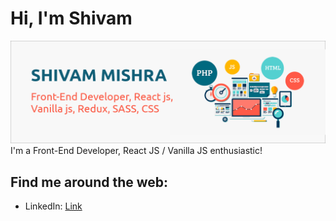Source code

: # Hi, I'm Shivam 

<img src="https://github.com/smishra0722/smishra0722/blob/main/me.png" alt="banner">
I'm a Front-End Developer, React JS / Vanilla JS enthusiastic!


## Find me around the web:
- LinkedIn: <a href="https://www.linkedin.com/in/smishra0722">Link</a>

<!--
**smishra0722/smishra0722** is a ✨ _special_ ✨ repository because its `README.md` (this file) appears on your GitHub profile.

Here are some ideas to get you started:

- 🔭 I’m currently working on ...
- 🌱 I’m currently learning ...
- 👯 I’m looking to collaborate on ...
- 🤔 I’m looking for help with ...
- 💬 Ask me about ...
- 📫 How to reach me: ...
- 😄 Pronouns: ...
- ⚡ Fun fact: ...
-->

■ Task: Read through the material above, and whenever a line contains "currently", copy it.

■ Completed task:
- 🔭 I’m currently working on ...
- 🌱 I’m currently learning ...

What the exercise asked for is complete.